Bill provided examples from their own research on the Stickleback fish which can be considered a model organism--if you'd like the highlights check out Bill's Slides, his presentation is on 15 Jan, just click the link next to his name.
So what about organisms sans genomes? To illustrate the utility of RAD-tags analysis and the STACKS pipeline with non-model organisms we turn to the ever elusive Sea Dragon....why?
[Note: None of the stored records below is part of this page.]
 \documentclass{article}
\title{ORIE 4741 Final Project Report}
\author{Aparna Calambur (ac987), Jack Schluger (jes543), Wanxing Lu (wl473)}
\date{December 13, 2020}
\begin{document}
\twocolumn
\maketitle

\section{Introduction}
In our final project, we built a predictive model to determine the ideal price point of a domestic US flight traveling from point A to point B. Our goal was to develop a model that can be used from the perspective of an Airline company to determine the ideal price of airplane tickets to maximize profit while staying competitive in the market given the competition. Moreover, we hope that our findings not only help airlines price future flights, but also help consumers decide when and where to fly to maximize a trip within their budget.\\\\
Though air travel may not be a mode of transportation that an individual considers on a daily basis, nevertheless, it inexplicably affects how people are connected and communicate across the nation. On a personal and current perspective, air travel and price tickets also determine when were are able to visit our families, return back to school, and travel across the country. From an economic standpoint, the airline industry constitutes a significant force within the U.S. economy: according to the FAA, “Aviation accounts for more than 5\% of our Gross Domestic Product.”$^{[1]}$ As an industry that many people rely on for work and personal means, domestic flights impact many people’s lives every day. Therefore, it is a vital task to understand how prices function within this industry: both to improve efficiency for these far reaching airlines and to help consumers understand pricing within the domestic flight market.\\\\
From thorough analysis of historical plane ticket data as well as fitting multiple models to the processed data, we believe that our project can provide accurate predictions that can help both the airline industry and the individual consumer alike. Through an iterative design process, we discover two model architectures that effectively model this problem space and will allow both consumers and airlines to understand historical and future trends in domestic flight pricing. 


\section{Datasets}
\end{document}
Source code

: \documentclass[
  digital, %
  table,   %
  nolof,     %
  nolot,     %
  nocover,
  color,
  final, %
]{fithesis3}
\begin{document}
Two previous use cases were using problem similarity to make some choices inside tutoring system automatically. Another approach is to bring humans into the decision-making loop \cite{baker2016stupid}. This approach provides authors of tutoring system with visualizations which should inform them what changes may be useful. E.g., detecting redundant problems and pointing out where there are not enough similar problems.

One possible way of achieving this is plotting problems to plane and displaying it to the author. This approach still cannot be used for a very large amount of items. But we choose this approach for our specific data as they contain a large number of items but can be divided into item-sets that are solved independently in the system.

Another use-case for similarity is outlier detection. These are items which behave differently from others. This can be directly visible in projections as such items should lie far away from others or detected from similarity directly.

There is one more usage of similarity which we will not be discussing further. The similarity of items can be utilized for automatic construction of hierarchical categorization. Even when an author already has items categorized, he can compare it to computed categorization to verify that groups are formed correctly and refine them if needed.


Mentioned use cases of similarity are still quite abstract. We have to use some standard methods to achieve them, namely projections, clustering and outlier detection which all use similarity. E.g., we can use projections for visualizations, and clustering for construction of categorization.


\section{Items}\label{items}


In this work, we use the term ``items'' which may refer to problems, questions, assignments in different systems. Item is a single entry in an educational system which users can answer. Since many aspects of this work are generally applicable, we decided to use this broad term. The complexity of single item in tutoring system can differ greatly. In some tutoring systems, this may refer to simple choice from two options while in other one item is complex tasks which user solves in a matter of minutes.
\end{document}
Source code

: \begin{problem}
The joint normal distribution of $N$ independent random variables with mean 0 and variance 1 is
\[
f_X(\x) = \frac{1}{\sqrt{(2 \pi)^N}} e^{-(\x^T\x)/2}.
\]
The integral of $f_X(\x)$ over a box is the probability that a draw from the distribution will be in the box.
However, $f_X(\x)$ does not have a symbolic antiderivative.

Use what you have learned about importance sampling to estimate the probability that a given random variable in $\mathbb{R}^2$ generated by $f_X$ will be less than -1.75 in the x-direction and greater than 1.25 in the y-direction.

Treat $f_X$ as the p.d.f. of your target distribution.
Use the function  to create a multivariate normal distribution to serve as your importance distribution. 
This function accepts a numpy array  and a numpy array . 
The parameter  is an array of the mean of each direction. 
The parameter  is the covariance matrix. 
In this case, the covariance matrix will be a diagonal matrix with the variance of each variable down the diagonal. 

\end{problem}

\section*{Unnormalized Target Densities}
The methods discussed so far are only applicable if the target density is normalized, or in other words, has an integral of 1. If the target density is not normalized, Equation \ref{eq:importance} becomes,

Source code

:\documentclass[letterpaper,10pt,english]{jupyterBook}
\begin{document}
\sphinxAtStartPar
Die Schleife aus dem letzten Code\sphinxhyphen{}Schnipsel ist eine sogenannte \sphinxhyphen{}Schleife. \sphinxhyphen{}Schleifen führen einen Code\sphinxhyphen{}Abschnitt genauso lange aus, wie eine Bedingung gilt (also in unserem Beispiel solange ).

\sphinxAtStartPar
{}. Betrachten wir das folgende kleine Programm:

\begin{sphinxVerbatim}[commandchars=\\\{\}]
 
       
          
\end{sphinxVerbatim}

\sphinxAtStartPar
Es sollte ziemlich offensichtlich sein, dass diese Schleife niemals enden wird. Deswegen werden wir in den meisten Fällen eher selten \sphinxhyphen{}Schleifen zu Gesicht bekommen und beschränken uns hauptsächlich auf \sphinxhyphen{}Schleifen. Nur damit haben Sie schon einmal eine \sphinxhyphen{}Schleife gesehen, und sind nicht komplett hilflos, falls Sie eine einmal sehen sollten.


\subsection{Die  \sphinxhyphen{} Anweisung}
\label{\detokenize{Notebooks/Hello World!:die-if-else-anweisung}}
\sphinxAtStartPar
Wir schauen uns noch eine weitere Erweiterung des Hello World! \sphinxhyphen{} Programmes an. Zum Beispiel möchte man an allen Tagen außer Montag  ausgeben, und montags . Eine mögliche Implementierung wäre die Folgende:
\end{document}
Well Bill insists: "Because they are cool"
|Seriously how can you not think this is cool...???|
Overall Conclusions (from Bill's Slides)....
Genomics can be a tool for enabling new ecology and evolution research
- documenting patterns of genetic variation
- identifying the molecular genetic basis of important phenotypic variation
- assessing how ecological processes structure this genetic variation in genomes
- RAD-seq is a powerful tool for SNP identification and genotyping
- analytical and computational approaches are challenging but
Not your father’s genome assembly
- a mixture of data types can be efficiently combined
- a genetic map is extremely useful for pulling it all together
- having a tiled genome is good enough - it doesn’t have to be completely closed
Open Source Genomics provides a suite of breakthrough technologies
- the molecular approaches are not as daunting as they first appear
- analytical and computational approaches are challenging
- New software tools can help, but knowledge of Unix and Python is essential
General impressions? RAD-tags, STACKS and Sea Dragons are...rad.
Other cool things...Bill and Julian are really good at throwing snow balls.